Yes. Excellent. Interesting. Well, there are a number of questions coming in here regarding the production. But can I just say that am I right in understanding that your main stop in production came during the trough of the oil price. Is that correct?
That's correct. Yes. We started suffering quite badly September, October, November. And we returned to sort of pre -- and actually higher production numbers at the second half of December.
So it would be fair to say that comparables from this year's trough -- sorry, last year's trough to 2021 will be quite positive?
Well, you can look at it that way. Of course, these events were unplanned. They were unfortunate for us, and they consumed a lot of our resources. But I guess if you want to lose production -- or defer production, I should say, not lose. We deferred this production. You want to do it when oil prices are low. And that -- but let me assure you that was not by design from our side.
No, that's -- I think we all understand that. I have some question here. In the 2025 year guide, you were referring to GTE-3 to give you 100 -- 1,166 barrels. And today, there is nothing in the report about this well. Is there any status? And I can just tell you that there's a lot of questions regarding TE -- sorry, GTE-3.
GTE-e is one of the older wells on the block on that field. It was drilled, I believe, back in 2012. It's also drilled in a -- on a flank position of the field. It is still producing. I don't have the exact oil-producing volumes in front of me here, but it is still producing. And it's one of our core producing wells. That has not given -- knock on wood -- has not given us any trouble.
Well, thank you for that. And there is a general question here about the production here. Could you give us some sort of feel on where you are in general?

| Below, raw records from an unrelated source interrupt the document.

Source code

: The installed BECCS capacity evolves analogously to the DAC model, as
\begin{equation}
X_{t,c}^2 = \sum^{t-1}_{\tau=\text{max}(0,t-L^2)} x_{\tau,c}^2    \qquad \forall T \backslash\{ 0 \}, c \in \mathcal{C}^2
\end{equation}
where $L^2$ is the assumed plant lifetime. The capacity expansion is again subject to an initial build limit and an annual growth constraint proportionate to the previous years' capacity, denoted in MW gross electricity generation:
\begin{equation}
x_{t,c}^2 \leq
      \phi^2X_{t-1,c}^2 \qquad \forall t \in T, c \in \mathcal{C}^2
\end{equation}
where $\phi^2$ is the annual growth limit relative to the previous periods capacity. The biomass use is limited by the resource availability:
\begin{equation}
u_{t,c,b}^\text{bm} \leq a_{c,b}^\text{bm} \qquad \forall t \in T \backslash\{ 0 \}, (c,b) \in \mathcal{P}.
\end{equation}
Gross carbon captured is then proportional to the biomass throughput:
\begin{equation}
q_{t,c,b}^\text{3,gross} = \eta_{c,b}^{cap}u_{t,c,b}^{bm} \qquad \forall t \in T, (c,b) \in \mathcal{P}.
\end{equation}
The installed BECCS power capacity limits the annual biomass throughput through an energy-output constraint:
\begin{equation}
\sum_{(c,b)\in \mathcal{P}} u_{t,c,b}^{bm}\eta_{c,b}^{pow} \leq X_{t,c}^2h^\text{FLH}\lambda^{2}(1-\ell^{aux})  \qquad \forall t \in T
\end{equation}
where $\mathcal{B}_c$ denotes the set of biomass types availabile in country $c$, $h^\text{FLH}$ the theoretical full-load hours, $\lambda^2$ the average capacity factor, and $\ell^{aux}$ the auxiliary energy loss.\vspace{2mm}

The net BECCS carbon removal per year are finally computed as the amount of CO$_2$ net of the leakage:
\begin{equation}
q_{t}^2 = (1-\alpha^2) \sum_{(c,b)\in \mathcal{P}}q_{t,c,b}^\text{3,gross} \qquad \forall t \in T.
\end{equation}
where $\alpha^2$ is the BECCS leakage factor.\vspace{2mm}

And is there a possibility to have a higher plateau on Tie than the 5,000 mentioned?
Well, the current production, we're very stable. We've been stable since the end of the year. We are missing roughly 500 barrels a day from GTE-4, which is due to a surface pump that needs to be installed. That was already ordered back in, I think it was March or April of last year. Last I heard, that was due to come on here pretty much any day. And then we're waiting on additional production from Tie-3, which is currently being drilled. And once we get the next well Tie-4 on production, we will have more than sufficient spare capacity to address any unplanned events like we've seen in 2020. So we'll have great -- lots of spare capacity. Now with respect to increasing above the plateau at the Tie Field, I don't want to say anything on that. We have -- currently, we have 4,800 barrels or thereabout of take-off agreements. Right now, we are not able to provide the full 4,800 barrels, but that will change as soon as we get Tie-3 and GTE-4 back on production. Can we increase it? Well, the plant can certainly handle more. We have storage capacity of about just over 6,500 barrels. But until we get, obviously, the production up to the plateau that we're striving for on a regular basis, and a continuous basis, I should say. And at that point, I think we can start to look at -- if there's a possibility to increase offtake. I don't want to say if that's possible or not today, but let's get there first.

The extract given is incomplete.